Work item:
Once the line containing "4. [TODO] Continue" is located, output it and every line after it through the end of the records, exactly as written and nothing else.

Data excerpts:
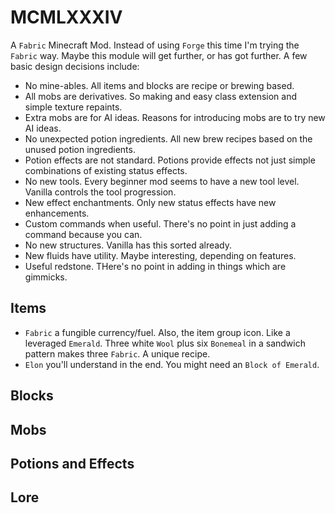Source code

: # MCMLXXXIV

A `Fabric` Minecraft Mod. Instead of using `Forge` this time I'm trying the `Fabric` way. Maybe this module will get
further, or has got further. A few basic design decisions include:

 * No mine-ables. All items and blocks are recipe or brewing based.
 * All mobs are derivatives. So making and easy class extension and simple texture repaints.
 * Extra mobs are for AI ideas. Reasons for introducing mobs are to try new AI ideas.
 * No unexpected potion ingredients. All new brew recipes based on the unused potion ingredients.
 * Potion effects are not standard. Potions provide effects not just simple combinations of existing status effects.
 * No new tools. Every beginner mod seems to have a new tool level. Vanilla controls the tool progression.
 * New effect enchantments. Only new status effects have new enhancements.
 * Custom commands when useful. There's no point in just adding a command because you can.
 * No new structures. Vanilla has this sorted already.
 * New fluids have utility. Maybe interesting, depending on features.
 * Useful redstone. THere's no point in adding in things which are gimmicks.

## Items

 * `Fabric` a fungible currency/fuel. Also, the item group icon. Like a leveraged `Emerald`.
   Three white `Wool` plus six `Bonemeal` in a sandwich pattern makes three `Fabric`. A unique recipe.
 * `Elon` you'll understand in the end. You might need an `Block of Emerald`.

## Blocks



## Mobs



## Potions and Effects



## Lore

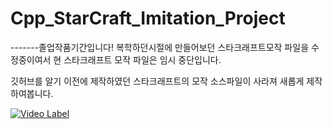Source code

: # Cpp_StarCraft_Imitation_Project
-------졸업작품기간입니다!
복학하던시절에 만들어보던 스타크래프트모작 파일을 수정중이여서
현 스타크래프트 모작 파일은 임시 중단입니다.



깃허브를 알기 이전에 제작하였던 스타크래프트의 모작 소스파일이 사라져
새롭게 제작하여봅니다.

[![Video Label](http://img.youtube.com/watch?v=K325UMU-BvA/0.jpg)](https://www.youtube.com/watch?v=K325UMU-BvA)
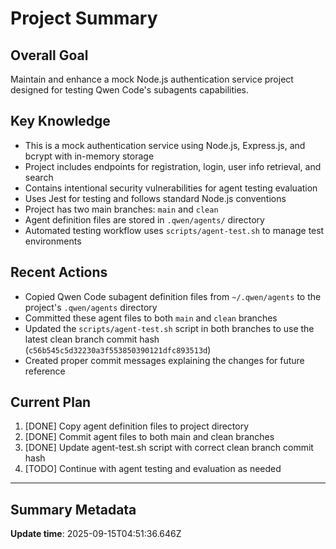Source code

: # Project Summary

## Overall Goal
Maintain and enhance a mock Node.js authentication service project designed for testing Qwen Code's subagents capabilities.

## Key Knowledge
- This is a mock authentication service using Node.js, Express.js, and bcrypt with in-memory storage
- Project includes endpoints for registration, login, user info retrieval, and search
- Contains intentional security vulnerabilities for agent testing evaluation
- Uses Jest for testing and follows standard Node.js conventions
- Project has two main branches: `main` and `clean`
- Agent definition files are stored in `.qwen/agents/` directory
- Automated testing workflow uses `scripts/agent-test.sh` to manage test environments

## Recent Actions
- Copied Qwen Code subagent definition files from `~/.qwen/agents` to the project's `.qwen/agents` directory
- Committed these agent files to both `main` and `clean` branches
- Updated the `scripts/agent-test.sh` script in both branches to use the latest clean branch commit hash (`c56b545c5d32230a3f553850390121dfc893513d`)
- Created proper commit messages explaining the changes for future reference

## Current Plan
1. [DONE] Copy agent definition files to project directory
2. [DONE] Commit agent files to both main and clean branches
3. [DONE] Update agent-test.sh script with correct clean branch commit hash
4. [TODO] Continue with agent testing and evaluation as needed

---

## Summary Metadata
**Update time**: 2025-09-15T04:51:36.646Z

Response:
4. [TODO] Continue with agent testing and evaluation as needed

---

## Summary Metadata
**Update time**: 2025-09-15T04:51:36.646Z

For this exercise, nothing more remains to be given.